Sweet stressed that such misuse of history occurred across the political spectrum. He pointed to the U.S. Supreme Court’s recent decisions on guns and abortion as examples of abusing history for political ends by right-leaning jurists. But he also did not exempt progressives when he warned, “If history is only those stories from the past that confirm current political positions, all manner of political hacks can claim historical expertise.”
Instead, Sweet argued, historians should always keep in mind the warning of the novelist L. P. Hartley: “The past is a foreign country; they do things differently there.” Or in Sweet’s words:
Doing history with integrity requires us to interpret elements of the past not through the optics of the present but within the worlds of our historical actors. Historical questions often emanate out of present concerns, but the past interrupts, challenges, and contradicts the present in unpredictable ways. History is not a heuristic tool for the articulation of an ideal imagined future. Rather, it is a way to study the messy, uneven process of change over time.

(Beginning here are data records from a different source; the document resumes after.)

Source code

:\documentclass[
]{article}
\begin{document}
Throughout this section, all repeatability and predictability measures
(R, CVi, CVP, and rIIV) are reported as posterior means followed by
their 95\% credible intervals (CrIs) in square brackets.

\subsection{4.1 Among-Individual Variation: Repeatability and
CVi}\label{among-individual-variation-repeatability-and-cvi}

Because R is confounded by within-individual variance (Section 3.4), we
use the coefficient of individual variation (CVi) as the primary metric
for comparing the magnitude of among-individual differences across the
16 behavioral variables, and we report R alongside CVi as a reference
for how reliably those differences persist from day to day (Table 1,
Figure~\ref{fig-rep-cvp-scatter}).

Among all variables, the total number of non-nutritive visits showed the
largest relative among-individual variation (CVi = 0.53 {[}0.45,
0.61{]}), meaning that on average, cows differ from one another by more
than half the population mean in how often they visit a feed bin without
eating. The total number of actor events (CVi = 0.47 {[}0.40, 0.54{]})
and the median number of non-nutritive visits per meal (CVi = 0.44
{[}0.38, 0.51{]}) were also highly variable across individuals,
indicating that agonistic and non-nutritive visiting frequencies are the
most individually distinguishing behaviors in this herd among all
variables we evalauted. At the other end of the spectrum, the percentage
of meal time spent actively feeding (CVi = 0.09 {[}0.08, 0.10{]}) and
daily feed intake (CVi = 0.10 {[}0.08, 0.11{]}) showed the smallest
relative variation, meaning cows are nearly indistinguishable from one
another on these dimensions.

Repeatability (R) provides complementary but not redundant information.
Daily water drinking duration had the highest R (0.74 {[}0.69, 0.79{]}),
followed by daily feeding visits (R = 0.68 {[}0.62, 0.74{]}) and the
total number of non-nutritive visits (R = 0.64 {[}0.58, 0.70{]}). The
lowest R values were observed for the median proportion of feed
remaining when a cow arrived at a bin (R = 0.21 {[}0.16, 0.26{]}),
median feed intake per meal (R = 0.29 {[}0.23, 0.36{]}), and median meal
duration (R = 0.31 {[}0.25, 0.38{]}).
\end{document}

In other words, Sweet was writing about a perennial professional puzzle, like a chess grand master opining about the best way to open a game: pawn or knight? Sweet does not even use Twitter, and he appeared to have no conception that anybody on that platform would notice or care about his entry into the intramural debate over how historians should do their work. And then the dam burst over him.
The dam burst because of the examples Sweet used to drive home his point. Sweet told a story about a recent visit he had made to Elmina Castle, on the coast of Ghana. Built by the Portuguese in the 1480s as a gold trading post, Elmina guarded the slave market of the Ghanaian coast. Elmina is a grim and sinister place that makes a painful impression on all who visit. And because Ghana is one of the most tourist-friendly countries in West Africa, many do visit. In particular, Elmina is a pilgrimage site for African Americans seeking to come face-to-face with the ordeals suffered by their ancestors who were enslaved and transported across the Atlantic.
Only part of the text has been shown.